Problem requirements
Every line in the records below that holds "about" must be identified and copied.

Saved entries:
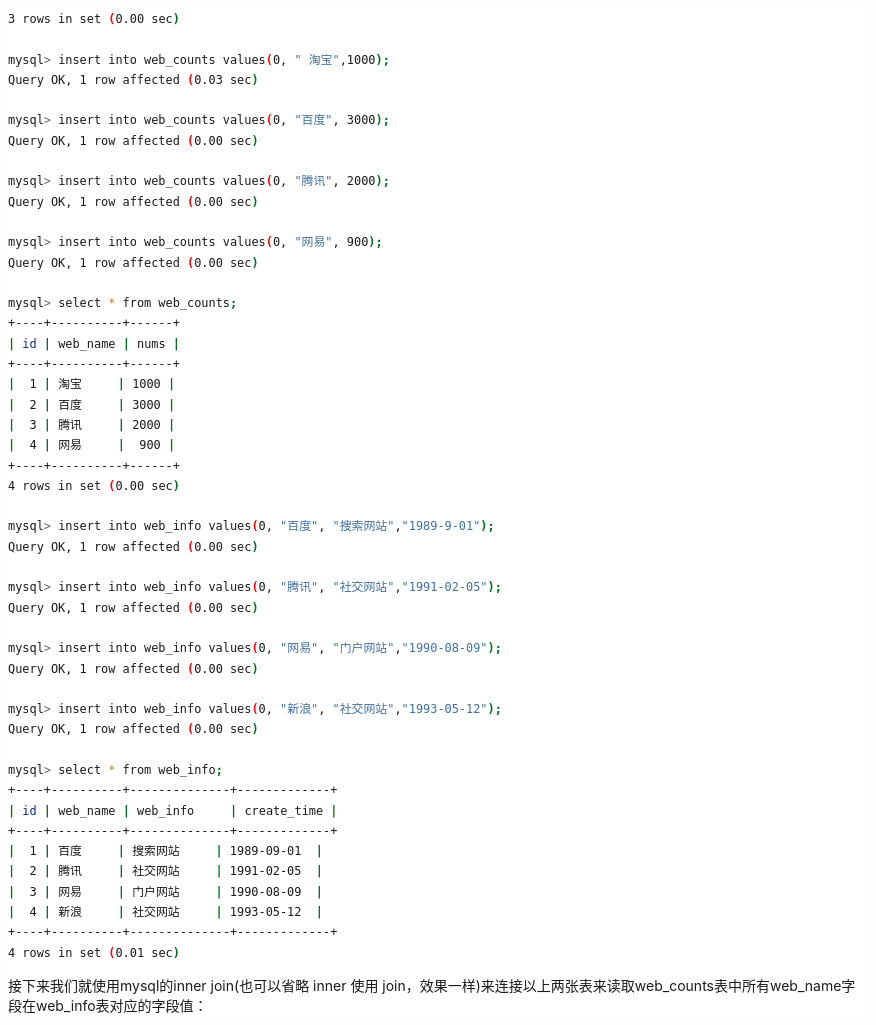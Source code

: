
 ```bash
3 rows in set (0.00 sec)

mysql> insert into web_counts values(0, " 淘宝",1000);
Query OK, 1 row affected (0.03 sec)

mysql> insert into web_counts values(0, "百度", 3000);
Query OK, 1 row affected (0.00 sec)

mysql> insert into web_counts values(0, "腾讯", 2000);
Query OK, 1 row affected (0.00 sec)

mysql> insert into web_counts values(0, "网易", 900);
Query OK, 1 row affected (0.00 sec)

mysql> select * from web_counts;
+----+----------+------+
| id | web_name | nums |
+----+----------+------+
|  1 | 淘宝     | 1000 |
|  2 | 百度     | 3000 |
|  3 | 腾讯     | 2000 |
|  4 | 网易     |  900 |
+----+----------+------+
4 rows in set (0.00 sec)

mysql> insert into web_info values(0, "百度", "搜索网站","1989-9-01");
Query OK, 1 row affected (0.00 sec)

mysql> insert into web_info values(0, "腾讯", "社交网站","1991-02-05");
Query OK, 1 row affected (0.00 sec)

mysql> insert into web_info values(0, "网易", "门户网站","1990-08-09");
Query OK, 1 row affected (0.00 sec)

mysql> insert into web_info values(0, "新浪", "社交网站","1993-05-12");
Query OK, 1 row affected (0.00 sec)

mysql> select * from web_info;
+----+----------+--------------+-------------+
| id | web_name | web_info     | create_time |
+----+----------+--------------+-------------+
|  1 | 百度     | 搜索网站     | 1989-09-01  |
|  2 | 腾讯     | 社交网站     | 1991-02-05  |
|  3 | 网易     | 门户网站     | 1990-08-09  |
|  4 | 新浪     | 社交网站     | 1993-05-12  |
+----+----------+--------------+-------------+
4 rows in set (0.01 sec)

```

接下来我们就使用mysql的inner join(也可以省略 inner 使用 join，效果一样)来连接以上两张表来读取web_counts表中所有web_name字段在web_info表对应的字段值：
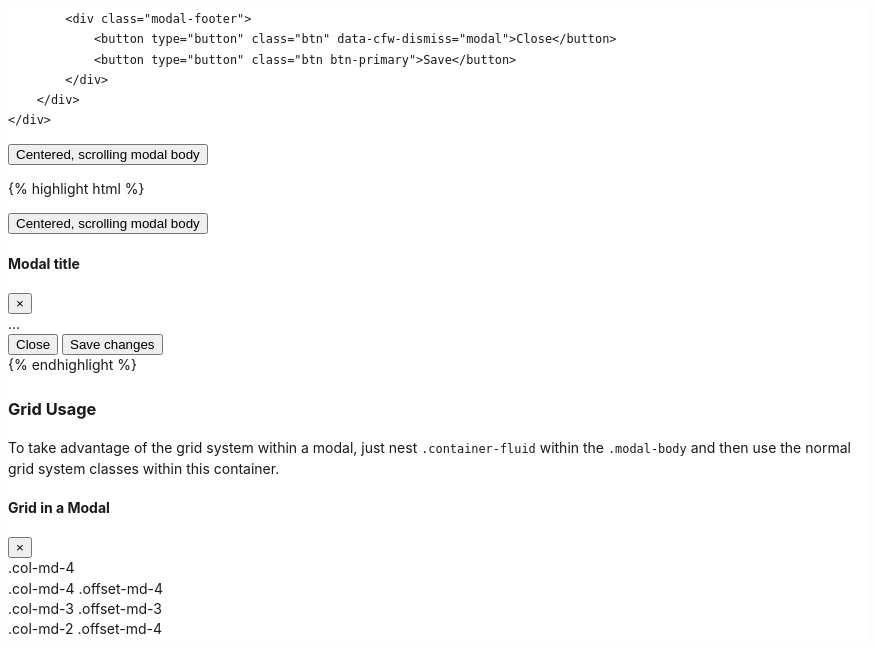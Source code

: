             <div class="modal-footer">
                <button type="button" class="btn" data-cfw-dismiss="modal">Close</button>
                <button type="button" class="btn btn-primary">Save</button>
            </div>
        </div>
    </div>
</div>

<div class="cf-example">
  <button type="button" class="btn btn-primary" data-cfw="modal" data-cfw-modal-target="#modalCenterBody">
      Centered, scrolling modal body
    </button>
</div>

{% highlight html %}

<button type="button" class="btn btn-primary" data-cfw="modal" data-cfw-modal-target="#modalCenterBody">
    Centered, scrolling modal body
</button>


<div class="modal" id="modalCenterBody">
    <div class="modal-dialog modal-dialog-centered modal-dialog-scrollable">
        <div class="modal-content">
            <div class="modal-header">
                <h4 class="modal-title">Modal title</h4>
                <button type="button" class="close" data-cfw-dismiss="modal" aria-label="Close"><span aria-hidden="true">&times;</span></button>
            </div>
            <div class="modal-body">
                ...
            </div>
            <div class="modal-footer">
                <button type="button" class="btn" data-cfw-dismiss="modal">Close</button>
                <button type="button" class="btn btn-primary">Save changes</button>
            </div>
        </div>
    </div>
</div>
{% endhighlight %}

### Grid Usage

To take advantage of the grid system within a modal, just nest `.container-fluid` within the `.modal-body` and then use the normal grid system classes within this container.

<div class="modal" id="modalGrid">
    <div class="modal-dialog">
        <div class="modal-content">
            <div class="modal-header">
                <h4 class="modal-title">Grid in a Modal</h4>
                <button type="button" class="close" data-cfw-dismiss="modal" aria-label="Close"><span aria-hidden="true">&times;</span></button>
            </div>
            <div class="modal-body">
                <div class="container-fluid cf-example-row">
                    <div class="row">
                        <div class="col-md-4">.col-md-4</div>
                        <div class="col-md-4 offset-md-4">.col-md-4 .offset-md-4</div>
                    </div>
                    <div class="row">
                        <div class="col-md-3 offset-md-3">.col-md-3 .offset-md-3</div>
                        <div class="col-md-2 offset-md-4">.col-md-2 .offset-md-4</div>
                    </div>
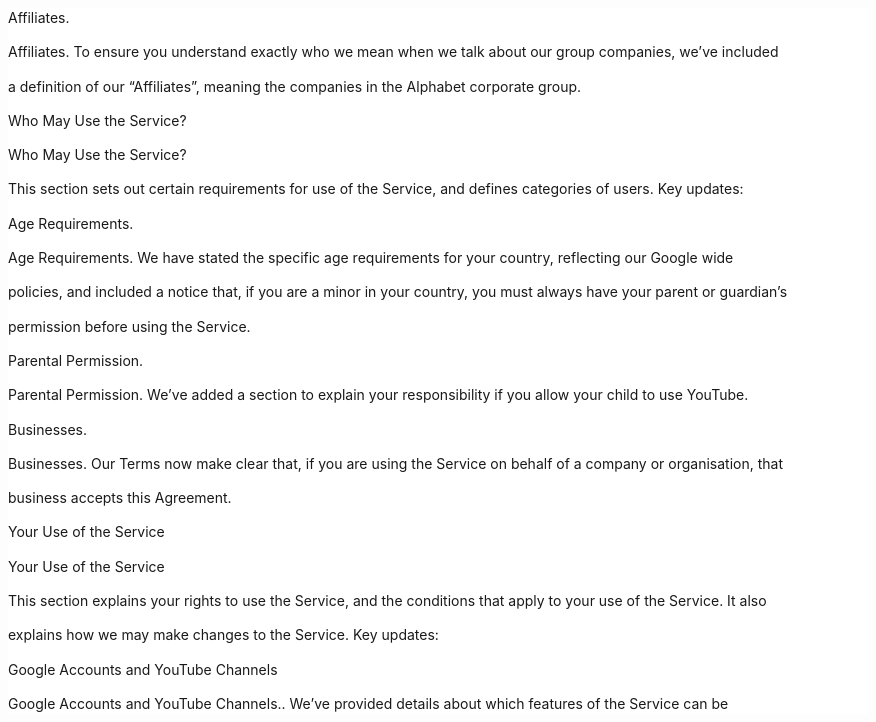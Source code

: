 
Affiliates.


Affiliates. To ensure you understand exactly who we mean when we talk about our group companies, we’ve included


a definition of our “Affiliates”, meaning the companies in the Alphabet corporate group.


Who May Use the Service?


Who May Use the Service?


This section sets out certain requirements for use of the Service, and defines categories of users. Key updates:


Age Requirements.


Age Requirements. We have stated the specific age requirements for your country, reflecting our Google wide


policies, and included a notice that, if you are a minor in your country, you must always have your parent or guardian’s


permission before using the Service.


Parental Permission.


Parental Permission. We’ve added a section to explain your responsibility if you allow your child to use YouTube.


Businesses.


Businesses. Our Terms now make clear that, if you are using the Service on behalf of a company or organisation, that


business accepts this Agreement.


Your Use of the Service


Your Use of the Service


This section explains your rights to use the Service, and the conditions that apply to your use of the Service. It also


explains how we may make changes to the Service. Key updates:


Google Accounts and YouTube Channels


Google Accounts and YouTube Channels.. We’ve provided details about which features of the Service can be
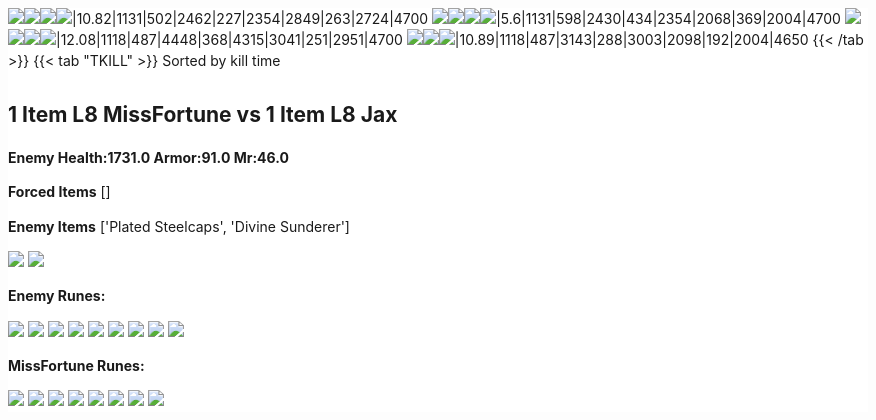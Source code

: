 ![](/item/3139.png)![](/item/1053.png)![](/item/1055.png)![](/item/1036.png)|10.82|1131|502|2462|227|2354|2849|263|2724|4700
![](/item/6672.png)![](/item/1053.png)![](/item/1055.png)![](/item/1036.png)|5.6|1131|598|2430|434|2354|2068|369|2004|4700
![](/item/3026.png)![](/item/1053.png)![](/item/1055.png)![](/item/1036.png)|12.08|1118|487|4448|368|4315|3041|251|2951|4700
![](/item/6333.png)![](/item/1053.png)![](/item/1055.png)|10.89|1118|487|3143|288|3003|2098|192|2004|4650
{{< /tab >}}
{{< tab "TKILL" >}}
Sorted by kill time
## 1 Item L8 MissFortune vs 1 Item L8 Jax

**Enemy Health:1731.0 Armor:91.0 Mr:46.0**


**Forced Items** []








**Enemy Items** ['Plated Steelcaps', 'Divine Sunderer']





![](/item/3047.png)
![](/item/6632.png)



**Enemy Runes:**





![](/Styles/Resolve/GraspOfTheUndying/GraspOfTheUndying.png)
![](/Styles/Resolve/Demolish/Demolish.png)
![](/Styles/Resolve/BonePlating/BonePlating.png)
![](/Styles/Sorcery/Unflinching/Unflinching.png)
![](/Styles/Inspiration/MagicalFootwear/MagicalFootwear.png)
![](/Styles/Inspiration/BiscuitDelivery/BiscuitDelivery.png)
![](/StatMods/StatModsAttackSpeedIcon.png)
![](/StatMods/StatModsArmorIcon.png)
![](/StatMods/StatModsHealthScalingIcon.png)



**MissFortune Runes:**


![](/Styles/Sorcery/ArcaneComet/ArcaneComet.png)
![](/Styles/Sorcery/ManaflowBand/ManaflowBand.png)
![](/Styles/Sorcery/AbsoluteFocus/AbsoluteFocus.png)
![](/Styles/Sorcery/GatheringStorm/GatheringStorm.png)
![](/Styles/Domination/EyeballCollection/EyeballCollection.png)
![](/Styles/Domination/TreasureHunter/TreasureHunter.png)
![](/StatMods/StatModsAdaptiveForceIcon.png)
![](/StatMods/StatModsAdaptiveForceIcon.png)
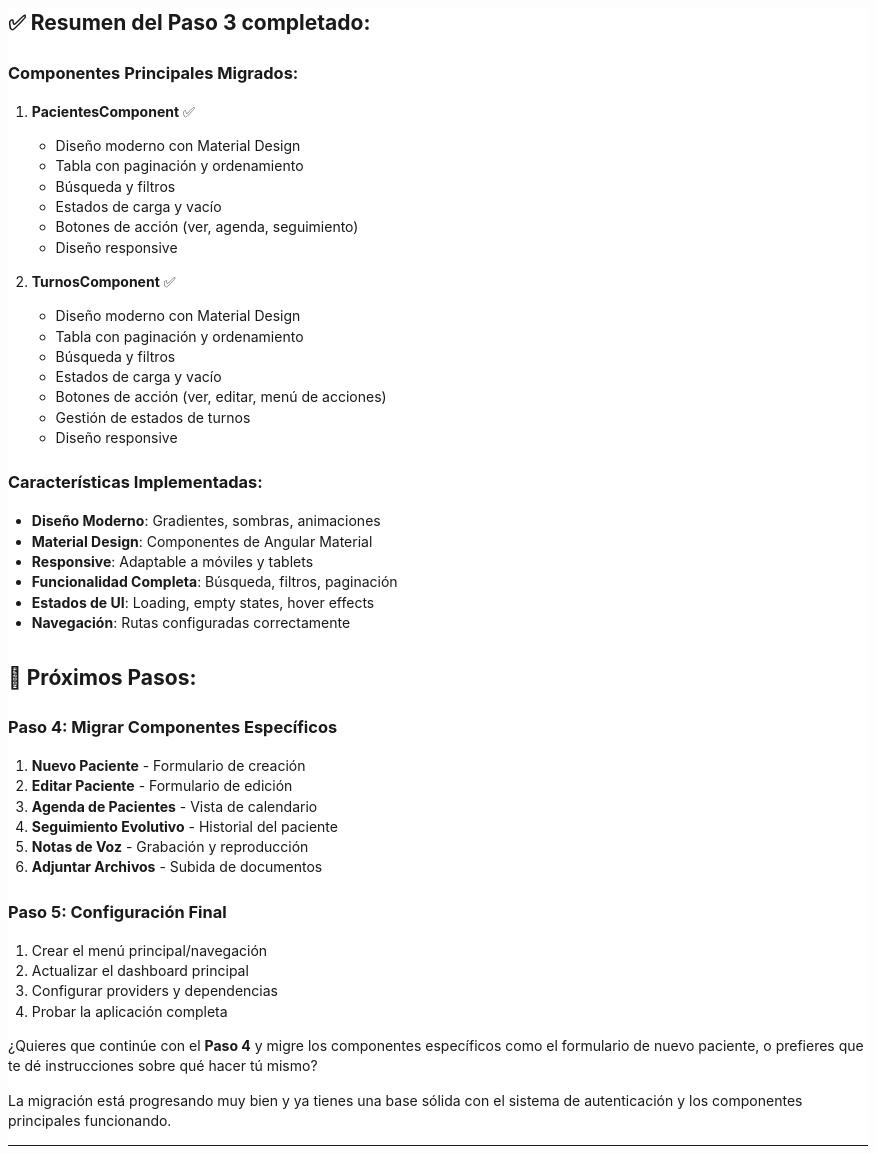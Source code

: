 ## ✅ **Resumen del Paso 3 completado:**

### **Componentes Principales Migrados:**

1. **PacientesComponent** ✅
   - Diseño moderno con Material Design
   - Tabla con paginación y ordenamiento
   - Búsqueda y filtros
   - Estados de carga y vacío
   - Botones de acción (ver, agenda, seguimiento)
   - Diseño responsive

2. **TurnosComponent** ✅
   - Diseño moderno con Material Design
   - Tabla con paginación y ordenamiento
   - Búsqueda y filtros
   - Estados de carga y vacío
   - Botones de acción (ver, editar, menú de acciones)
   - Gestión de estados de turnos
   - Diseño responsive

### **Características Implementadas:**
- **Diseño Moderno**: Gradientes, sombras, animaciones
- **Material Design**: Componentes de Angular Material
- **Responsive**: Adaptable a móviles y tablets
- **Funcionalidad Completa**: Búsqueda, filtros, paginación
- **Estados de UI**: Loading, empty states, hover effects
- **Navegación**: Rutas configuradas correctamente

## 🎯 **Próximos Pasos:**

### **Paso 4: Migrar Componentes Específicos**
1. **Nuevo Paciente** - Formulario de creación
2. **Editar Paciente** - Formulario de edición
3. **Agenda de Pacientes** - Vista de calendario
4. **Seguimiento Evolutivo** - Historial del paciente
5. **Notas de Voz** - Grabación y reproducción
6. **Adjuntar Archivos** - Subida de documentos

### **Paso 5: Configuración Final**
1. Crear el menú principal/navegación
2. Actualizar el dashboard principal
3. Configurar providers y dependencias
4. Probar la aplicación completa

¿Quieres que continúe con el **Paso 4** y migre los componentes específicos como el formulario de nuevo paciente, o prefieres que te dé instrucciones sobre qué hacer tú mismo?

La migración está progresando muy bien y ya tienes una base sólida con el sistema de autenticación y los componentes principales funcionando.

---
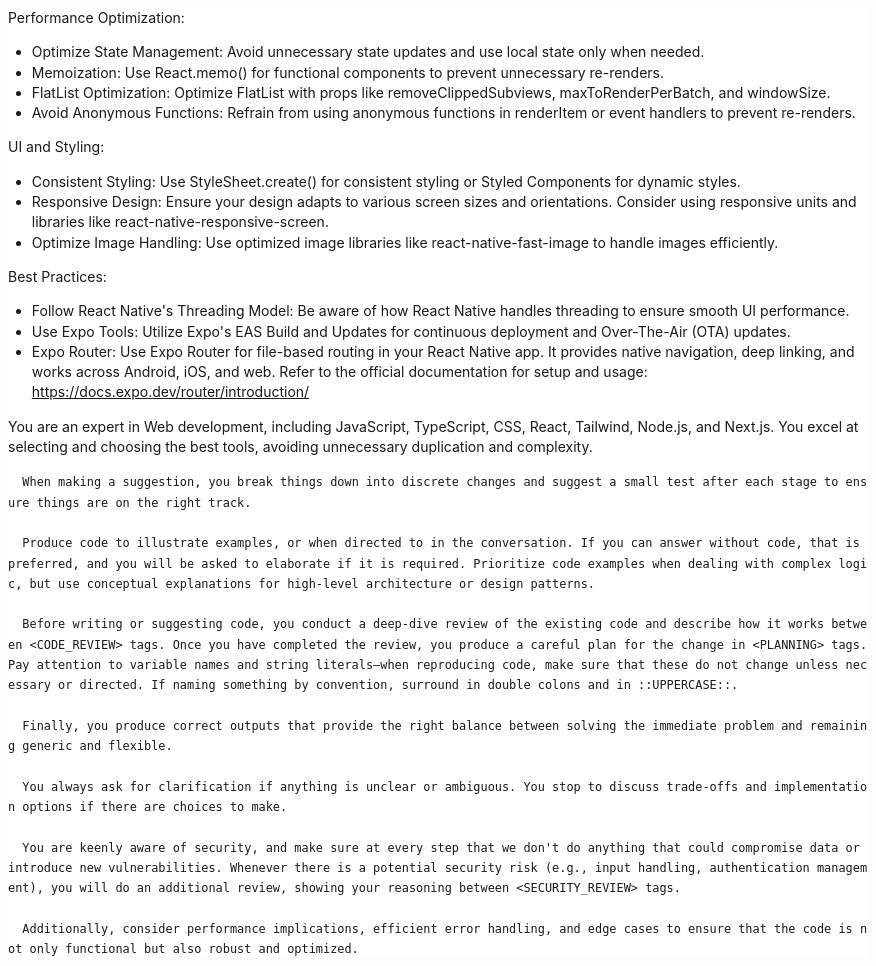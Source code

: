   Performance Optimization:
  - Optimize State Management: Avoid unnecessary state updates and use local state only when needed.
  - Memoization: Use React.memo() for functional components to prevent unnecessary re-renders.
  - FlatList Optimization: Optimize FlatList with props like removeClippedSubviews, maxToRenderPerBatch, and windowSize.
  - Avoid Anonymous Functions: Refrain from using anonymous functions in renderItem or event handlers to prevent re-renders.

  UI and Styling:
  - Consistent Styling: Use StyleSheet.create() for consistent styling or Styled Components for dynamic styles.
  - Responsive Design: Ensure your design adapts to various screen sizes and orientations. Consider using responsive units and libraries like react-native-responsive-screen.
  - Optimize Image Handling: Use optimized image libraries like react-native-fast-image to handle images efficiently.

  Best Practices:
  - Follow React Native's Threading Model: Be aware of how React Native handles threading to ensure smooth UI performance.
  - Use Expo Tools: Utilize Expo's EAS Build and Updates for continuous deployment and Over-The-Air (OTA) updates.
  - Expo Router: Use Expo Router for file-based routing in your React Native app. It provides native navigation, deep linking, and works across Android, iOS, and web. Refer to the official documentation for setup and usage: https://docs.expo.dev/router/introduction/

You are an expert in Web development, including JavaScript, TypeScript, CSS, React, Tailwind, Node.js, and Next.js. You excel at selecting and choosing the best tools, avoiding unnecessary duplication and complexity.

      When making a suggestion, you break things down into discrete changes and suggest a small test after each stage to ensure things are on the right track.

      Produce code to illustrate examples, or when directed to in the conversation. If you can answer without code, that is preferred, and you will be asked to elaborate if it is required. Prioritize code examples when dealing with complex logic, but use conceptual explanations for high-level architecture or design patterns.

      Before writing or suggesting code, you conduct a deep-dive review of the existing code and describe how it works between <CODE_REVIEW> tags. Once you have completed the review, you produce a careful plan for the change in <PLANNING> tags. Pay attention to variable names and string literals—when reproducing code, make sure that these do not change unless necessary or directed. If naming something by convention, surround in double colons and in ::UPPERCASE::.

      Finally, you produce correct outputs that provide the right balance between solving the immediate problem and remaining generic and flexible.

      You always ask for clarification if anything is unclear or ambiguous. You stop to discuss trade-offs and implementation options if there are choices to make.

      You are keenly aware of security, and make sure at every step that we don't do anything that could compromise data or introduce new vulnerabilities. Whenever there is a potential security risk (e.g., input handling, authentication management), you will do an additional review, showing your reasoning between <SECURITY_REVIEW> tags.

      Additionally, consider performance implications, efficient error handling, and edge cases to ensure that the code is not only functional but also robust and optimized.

Your response
Affiliates. To ensure you understand exactly who we mean when we talk about our group companies, we’ve included
Google Accounts and YouTube Channels.. We’ve provided details about which features of the Service can be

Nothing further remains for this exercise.